Start of Block

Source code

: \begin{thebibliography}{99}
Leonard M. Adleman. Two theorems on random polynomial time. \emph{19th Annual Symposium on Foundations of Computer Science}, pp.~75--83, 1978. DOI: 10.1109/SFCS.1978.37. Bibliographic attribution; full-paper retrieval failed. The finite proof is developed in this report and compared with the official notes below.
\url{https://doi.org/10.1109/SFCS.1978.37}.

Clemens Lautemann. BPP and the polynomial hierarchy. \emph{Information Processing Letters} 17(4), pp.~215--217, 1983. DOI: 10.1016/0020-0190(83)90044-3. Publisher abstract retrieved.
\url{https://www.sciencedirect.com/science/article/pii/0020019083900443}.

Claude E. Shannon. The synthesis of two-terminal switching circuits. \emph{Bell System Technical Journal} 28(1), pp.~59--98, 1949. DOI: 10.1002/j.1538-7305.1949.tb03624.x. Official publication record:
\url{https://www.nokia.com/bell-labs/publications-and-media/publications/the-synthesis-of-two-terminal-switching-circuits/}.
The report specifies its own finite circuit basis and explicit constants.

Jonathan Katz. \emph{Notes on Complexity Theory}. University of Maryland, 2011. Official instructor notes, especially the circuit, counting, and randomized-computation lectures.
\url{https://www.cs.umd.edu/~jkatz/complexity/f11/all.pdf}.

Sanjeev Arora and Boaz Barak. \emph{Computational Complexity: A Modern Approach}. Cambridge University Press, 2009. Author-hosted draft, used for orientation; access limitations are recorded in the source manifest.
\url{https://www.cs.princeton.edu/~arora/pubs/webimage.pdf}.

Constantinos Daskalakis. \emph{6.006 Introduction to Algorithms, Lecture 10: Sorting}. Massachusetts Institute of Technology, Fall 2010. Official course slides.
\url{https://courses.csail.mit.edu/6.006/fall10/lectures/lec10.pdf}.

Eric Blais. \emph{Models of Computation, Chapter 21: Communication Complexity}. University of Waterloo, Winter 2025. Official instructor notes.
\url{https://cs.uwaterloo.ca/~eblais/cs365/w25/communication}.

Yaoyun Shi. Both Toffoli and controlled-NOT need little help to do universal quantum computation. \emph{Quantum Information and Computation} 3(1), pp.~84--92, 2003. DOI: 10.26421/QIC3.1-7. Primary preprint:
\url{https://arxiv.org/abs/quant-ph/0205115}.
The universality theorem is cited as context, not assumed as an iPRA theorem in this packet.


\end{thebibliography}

End of Block

Task instructions:
Count the lines in the material above where the word "this" occurs, and reply with nothing but the number.

Answer section:
2